INPUT Block Start

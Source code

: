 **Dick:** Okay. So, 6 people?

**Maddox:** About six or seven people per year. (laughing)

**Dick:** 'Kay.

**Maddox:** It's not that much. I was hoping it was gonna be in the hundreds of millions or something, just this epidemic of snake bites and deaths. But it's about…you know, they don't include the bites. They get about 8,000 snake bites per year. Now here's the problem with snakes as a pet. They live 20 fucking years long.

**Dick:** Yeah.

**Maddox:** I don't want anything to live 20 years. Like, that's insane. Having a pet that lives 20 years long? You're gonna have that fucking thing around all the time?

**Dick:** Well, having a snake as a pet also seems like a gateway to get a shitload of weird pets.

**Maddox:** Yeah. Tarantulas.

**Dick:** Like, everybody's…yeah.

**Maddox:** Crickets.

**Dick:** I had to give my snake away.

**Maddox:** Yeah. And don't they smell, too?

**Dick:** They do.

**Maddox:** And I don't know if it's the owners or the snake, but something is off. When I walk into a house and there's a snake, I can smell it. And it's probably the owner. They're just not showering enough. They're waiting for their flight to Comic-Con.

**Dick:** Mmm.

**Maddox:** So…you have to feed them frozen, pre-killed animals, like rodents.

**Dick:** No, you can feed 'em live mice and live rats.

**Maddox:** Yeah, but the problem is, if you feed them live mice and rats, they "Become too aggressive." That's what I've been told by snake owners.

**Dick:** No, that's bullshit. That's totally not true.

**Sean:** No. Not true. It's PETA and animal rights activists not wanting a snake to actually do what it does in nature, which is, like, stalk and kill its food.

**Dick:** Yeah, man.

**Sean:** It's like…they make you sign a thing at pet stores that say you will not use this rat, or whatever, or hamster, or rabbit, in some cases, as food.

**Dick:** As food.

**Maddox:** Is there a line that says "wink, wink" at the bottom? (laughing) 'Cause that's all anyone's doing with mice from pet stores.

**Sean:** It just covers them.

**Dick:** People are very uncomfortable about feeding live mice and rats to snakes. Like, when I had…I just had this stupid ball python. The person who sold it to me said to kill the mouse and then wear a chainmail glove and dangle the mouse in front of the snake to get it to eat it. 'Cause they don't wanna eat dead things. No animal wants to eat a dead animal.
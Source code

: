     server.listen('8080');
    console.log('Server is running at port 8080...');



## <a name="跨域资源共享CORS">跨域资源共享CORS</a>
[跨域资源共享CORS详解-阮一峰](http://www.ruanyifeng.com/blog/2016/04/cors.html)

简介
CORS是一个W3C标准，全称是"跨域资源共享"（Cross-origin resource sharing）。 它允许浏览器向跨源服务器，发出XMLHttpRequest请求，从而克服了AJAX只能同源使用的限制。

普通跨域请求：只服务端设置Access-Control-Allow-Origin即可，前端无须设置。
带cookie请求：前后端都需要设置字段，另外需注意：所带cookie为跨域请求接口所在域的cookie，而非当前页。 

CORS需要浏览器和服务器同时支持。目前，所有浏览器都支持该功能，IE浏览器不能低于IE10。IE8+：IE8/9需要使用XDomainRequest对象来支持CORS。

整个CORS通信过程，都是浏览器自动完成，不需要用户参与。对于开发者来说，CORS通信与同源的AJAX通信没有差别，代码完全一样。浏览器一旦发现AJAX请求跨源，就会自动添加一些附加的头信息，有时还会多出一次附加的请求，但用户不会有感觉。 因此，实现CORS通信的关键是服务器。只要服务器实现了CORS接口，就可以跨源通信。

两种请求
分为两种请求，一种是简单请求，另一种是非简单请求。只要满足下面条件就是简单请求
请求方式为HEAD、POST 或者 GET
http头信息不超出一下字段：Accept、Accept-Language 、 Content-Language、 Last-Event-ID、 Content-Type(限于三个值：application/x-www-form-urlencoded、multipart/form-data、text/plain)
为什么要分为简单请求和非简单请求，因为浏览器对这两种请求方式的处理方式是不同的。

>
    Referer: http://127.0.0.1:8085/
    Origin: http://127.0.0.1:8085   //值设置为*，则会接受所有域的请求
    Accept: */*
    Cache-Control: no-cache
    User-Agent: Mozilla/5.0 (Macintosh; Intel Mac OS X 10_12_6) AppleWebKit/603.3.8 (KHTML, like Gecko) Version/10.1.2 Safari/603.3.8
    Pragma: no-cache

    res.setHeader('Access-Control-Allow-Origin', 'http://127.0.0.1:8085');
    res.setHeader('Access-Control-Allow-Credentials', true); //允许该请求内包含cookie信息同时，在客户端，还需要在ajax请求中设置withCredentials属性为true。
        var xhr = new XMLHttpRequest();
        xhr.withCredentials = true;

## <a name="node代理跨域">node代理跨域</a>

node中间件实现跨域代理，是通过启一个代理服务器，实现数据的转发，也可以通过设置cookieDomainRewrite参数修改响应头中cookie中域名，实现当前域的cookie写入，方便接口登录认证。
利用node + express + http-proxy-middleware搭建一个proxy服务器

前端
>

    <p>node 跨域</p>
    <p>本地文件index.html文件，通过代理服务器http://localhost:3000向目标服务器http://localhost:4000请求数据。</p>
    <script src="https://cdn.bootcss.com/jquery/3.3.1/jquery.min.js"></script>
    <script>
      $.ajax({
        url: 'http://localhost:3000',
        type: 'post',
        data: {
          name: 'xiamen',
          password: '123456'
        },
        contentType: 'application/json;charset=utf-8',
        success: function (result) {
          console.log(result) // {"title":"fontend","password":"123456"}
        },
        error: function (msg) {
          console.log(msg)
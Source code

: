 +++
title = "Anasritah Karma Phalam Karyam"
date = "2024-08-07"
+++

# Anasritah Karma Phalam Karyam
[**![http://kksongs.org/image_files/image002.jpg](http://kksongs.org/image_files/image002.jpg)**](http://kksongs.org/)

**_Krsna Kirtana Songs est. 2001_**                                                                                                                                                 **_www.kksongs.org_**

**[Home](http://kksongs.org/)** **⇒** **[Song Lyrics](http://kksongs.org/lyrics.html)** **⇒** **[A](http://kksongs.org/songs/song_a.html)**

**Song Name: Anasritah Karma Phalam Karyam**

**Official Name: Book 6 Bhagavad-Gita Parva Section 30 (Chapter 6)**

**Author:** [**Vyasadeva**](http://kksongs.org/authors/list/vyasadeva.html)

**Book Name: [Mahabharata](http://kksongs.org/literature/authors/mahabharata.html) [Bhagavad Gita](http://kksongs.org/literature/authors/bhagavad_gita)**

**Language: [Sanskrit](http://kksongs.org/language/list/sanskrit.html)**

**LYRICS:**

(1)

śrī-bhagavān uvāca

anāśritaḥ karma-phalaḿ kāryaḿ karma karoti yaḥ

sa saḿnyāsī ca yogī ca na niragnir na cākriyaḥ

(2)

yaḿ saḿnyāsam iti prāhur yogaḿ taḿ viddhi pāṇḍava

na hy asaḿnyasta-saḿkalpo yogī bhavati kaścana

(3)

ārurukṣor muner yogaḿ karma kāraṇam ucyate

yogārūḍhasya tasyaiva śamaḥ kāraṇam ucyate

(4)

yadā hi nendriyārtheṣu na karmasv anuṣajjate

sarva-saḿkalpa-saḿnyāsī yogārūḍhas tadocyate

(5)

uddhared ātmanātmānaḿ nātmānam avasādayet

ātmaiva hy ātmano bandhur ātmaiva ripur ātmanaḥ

INPUT Block End

§ PROBLEM STATEMENT
Repeat the entire listing above, keeping every line exactly the same.

§ SOLUTION BELOW
Source code

: **Dick:** Okay. So, 6 people?

**Maddox:** About six or seven people per year. (laughing)

**Dick:** 'Kay.

**Maddox:** It's not that much. I was hoping it was gonna be in the hundreds of millions or something, just this epidemic of snake bites and deaths. But it's about…you know, they don't include the bites. They get about 8,000 snake bites per year. Now here's the problem with snakes as a pet. They live 20 fucking years long.

**Dick:** Yeah.

**Maddox:** I don't want anything to live 20 years. Like, that's insane. Having a pet that lives 20 years long? You're gonna have that fucking thing around all the time?

**Dick:** Well, having a snake as a pet also seems like a gateway to get a shitload of weird pets.

**Maddox:** Yeah. Tarantulas.

**Dick:** Like, everybody's…yeah.

**Maddox:** Crickets.

**Dick:** I had to give my snake away.

**Maddox:** Yeah. And don't they smell, too?

**Dick:** They do.

**Maddox:** And I don't know if it's the owners or the snake, but something is off. When I walk into a house and there's a snake, I can smell it. And it's probably the owner. They're just not showering enough. They're waiting for their flight to Comic-Con.

**Dick:** Mmm.

**Maddox:** So…you have to feed them frozen, pre-killed animals, like rodents.

**Dick:** No, you can feed 'em live mice and live rats.

**Maddox:** Yeah, but the problem is, if you feed them live mice and rats, they "Become too aggressive." That's what I've been told by snake owners.

**Dick:** No, that's bullshit. That's totally not true.

**Sean:** No. Not true. It's PETA and animal rights activists not wanting a snake to actually do what it does in nature, which is, like, stalk and kill its food.

**Dick:** Yeah, man.

**Sean:** It's like…they make you sign a thing at pet stores that say you will not use this rat, or whatever, or hamster, or rabbit, in some cases, as food.

**Dick:** As food.

**Maddox:** Is there a line that says "wink, wink" at the bottom? (laughing) 'Cause that's all anyone's doing with mice from pet stores.

**Sean:** It just covers them.

**Dick:** People are very uncomfortable about feeding live mice and rats to snakes. Like, when I had…I just had this stupid ball python. The person who sold it to me said to kill the mouse and then wear a chainmail glove and dangle the mouse in front of the snake to get it to eat it. 'Cause they don't wanna eat dead things. No animal wants to eat a dead animal.
Source code

:     server.listen('8080');
    console.log('Server is running at port 8080...');



## <a name="跨域资源共享CORS">跨域资源共享CORS</a>
[跨域资源共享CORS详解-阮一峰](http://www.ruanyifeng.com/blog/2016/04/cors.html)

简介
CORS是一个W3C标准，全称是"跨域资源共享"（Cross-origin resource sharing）。 它允许浏览器向跨源服务器，发出XMLHttpRequest请求，从而克服了AJAX只能同源使用的限制。

普通跨域请求：只服务端设置Access-Control-Allow-Origin即可，前端无须设置。
带cookie请求：前后端都需要设置字段，另外需注意：所带cookie为跨域请求接口所在域的cookie，而非当前页。 

CORS需要浏览器和服务器同时支持。目前，所有浏览器都支持该功能，IE浏览器不能低于IE10。IE8+：IE8/9需要使用XDomainRequest对象来支持CORS。

整个CORS通信过程，都是浏览器自动完成，不需要用户参与。对于开发者来说，CORS通信与同源的AJAX通信没有差别，代码完全一样。浏览器一旦发现AJAX请求跨源，就会自动添加一些附加的头信息，有时还会多出一次附加的请求，但用户不会有感觉。 因此，实现CORS通信的关键是服务器。只要服务器实现了CORS接口，就可以跨源通信。

两种请求
分为两种请求，一种是简单请求，另一种是非简单请求。只要满足下面条件就是简单请求
请求方式为HEAD、POST 或者 GET
http头信息不超出一下字段：Accept、Accept-Language 、 Content-Language、 Last-Event-ID、 Content-Type(限于三个值：application/x-www-form-urlencoded、multipart/form-data、text/plain)
为什么要分为简单请求和非简单请求，因为浏览器对这两种请求方式的处理方式是不同的。

>
    Referer: http://127.0.0.1:8085/
    Origin: http://127.0.0.1:8085   //值设置为*，则会接受所有域的请求
    Accept: */*
    Cache-Control: no-cache
    User-Agent: Mozilla/5.0 (Macintosh; Intel Mac OS X 10_12_6) AppleWebKit/603.3.8 (KHTML, like Gecko) Version/10.1.2 Safari/603.3.8
    Pragma: no-cache

    res.setHeader('Access-Control-Allow-Origin', 'http://127.0.0.1:8085');
    res.setHeader('Access-Control-Allow-Credentials', true); //允许该请求内包含cookie信息同时，在客户端，还需要在ajax请求中设置withCredentials属性为true。
        var xhr = new XMLHttpRequest();
        xhr.withCredentials = true;

## <a name="node代理跨域">node代理跨域</a>

node中间件实现跨域代理，是通过启一个代理服务器，实现数据的转发，也可以通过设置cookieDomainRewrite参数修改响应头中cookie中域名，实现当前域的cookie写入，方便接口登录认证。
利用node + express + http-proxy-middleware搭建一个proxy服务器

前端
>

    <p>node 跨域</p>
    <p>本地文件index.html文件，通过代理服务器http://localhost:3000向目标服务器http://localhost:4000请求数据。</p>
    <script src="https://cdn.bootcss.com/jquery/3.3.1/jquery.min.js"></script>
    <script>
      $.ajax({
        url: 'http://localhost:3000',
        type: 'post',
        data: {
          name: 'xiamen',
          password: '123456'
        },
        contentType: 'application/json;charset=utf-8',
        success: function (result) {
          console.log(result) // {"title":"fontend","password":"123456"}
        },
        error: function (msg) {
          console.log(msg)
Source code

: +++
title = "Anasritah Karma Phalam Karyam"
date = "2024-08-07"
+++

# Anasritah Karma Phalam Karyam
[**![http://kksongs.org/image_files/image002.jpg](http://kksongs.org/image_files/image002.jpg)**](http://kksongs.org/)

**_Krsna Kirtana Songs est. 2001_**                                                                                                                                                 **_www.kksongs.org_**

**[Home](http://kksongs.org/)** **⇒** **[Song Lyrics](http://kksongs.org/lyrics.html)** **⇒** **[A](http://kksongs.org/songs/song_a.html)**

**Song Name: Anasritah Karma Phalam Karyam**

**Official Name: Book 6 Bhagavad-Gita Parva Section 30 (Chapter 6)**

**Author:** [**Vyasadeva**](http://kksongs.org/authors/list/vyasadeva.html)

**Book Name: [Mahabharata](http://kksongs.org/literature/authors/mahabharata.html) [Bhagavad Gita](http://kksongs.org/literature/authors/bhagavad_gita)**

**Language: [Sanskrit](http://kksongs.org/language/list/sanskrit.html)**

**LYRICS:**

(1)

śrī-bhagavān uvāca

anāśritaḥ karma-phalaḿ kāryaḿ karma karoti yaḥ

sa saḿnyāsī ca yogī ca na niragnir na cākriyaḥ

(2)

yaḿ saḿnyāsam iti prāhur yogaḿ taḿ viddhi pāṇḍava

na hy asaḿnyasta-saḿkalpo yogī bhavati kaścana

(3)

ārurukṣor muner yogaḿ karma kāraṇam ucyate

yogārūḍhasya tasyaiva śamaḥ kāraṇam ucyate

(4)

yadā hi nendriyārtheṣu na karmasv anuṣajjate

sarva-saḿkalpa-saḿnyāsī yogārūḍhas tadocyate

(5)

uddhared ātmanātmānaḿ nātmānam avasādayet

ātmaiva hy ātmano bandhur ātmaiva ripur ātmanaḥ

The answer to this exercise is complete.